Actually I made up the bit about the porn, but the rest really happened – it was a perplexing dream.
I have said in the past – at a university orientation gig in fact – that if I ever stand for parliament, someone should congratulate me on getting to my feet. Then they should shoot me , which would be better than having my throat cut.
Why? Because wanting to be a politician means two things:
1. You have a big enough ego to think you should lead the country; and/or
2. You are naive enough to think you can significantly change anything using the political system.

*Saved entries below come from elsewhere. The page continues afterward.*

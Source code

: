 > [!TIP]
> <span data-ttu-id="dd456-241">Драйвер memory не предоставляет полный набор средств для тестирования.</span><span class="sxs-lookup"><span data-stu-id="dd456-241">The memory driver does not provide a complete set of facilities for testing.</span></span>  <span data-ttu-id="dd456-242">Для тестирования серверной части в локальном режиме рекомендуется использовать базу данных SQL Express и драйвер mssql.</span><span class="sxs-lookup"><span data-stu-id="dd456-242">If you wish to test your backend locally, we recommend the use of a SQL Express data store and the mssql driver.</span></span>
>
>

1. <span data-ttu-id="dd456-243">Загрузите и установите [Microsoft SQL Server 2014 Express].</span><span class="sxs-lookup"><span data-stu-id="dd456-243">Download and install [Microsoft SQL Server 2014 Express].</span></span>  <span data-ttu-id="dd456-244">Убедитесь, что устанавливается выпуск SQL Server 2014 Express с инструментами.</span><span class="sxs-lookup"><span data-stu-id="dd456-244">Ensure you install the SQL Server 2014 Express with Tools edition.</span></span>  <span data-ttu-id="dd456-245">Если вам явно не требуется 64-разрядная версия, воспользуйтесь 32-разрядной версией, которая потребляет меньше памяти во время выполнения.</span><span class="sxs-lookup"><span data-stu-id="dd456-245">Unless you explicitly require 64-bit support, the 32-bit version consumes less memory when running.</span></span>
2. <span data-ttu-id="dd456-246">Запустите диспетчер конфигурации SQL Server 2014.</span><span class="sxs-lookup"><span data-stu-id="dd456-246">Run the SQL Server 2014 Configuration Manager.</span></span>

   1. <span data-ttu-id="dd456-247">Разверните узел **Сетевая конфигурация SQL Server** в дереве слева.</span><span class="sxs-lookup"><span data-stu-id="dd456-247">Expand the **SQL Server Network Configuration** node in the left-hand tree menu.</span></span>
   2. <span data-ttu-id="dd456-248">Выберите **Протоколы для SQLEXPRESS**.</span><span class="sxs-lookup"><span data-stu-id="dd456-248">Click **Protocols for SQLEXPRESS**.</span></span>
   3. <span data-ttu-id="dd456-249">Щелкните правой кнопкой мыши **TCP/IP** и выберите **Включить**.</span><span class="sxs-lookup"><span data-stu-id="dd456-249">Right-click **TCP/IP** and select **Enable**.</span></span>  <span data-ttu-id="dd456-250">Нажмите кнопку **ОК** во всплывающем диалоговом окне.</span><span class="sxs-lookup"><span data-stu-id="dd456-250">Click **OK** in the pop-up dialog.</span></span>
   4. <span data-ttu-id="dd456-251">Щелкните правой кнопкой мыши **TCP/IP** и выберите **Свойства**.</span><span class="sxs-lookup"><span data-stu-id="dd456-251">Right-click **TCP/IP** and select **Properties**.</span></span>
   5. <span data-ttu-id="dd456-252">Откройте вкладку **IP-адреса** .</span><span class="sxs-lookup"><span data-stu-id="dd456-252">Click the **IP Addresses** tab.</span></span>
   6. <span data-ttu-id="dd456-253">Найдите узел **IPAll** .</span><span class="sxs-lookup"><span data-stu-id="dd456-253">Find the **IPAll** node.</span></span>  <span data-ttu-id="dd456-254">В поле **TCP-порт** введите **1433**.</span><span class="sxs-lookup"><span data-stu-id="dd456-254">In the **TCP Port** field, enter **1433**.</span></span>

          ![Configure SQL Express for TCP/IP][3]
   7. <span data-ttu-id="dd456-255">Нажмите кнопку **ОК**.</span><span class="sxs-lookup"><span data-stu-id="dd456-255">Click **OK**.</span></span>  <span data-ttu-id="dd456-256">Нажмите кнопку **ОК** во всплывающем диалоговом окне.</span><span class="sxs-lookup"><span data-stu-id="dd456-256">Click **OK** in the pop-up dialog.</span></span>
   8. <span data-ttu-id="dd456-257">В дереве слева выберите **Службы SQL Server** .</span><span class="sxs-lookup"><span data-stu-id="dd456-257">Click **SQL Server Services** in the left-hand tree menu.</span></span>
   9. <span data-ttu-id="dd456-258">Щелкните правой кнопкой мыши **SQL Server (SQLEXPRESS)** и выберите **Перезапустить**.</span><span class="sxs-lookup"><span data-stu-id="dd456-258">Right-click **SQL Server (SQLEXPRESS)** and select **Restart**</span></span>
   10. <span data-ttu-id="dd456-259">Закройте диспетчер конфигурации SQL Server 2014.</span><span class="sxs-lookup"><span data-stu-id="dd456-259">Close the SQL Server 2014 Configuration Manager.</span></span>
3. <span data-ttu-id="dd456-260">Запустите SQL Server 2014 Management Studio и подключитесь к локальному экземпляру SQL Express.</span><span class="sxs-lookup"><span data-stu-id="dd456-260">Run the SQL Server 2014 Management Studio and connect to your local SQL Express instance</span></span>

Politicians fall into two camps in my book: egotistical megalomaniacs and benevolent innocents. Some of them I have known and liked, predominantly of the latter persuasion, but I don't think they should have been politicians. A few have now left politics – the others have switched camps, I fear.
There's another camp – just plain stupid – but we all know who runs that one with a Pay TV remote.
Don't ask me what the alternative is – I'm still working on it. But here are a few of my thoughts about a leadership system that I might put my hand up for:
1. It would be collaborative and not oppositional.
2. It would be driven from a local level, with representatives forming regional and national forums.
3. It would be focussed on relationships between people being the key drivers towards economic, environmental and social development.
4. It would understand and promote the notions of diversity, creativity and change as keys to an emergent, rather than established, society.
5. In its quest for excellence, it would be forever questioning itself and others as to its impact and relevance.
So, what do you think? Am I dreaming? Whether I am or not please, don't shoot me.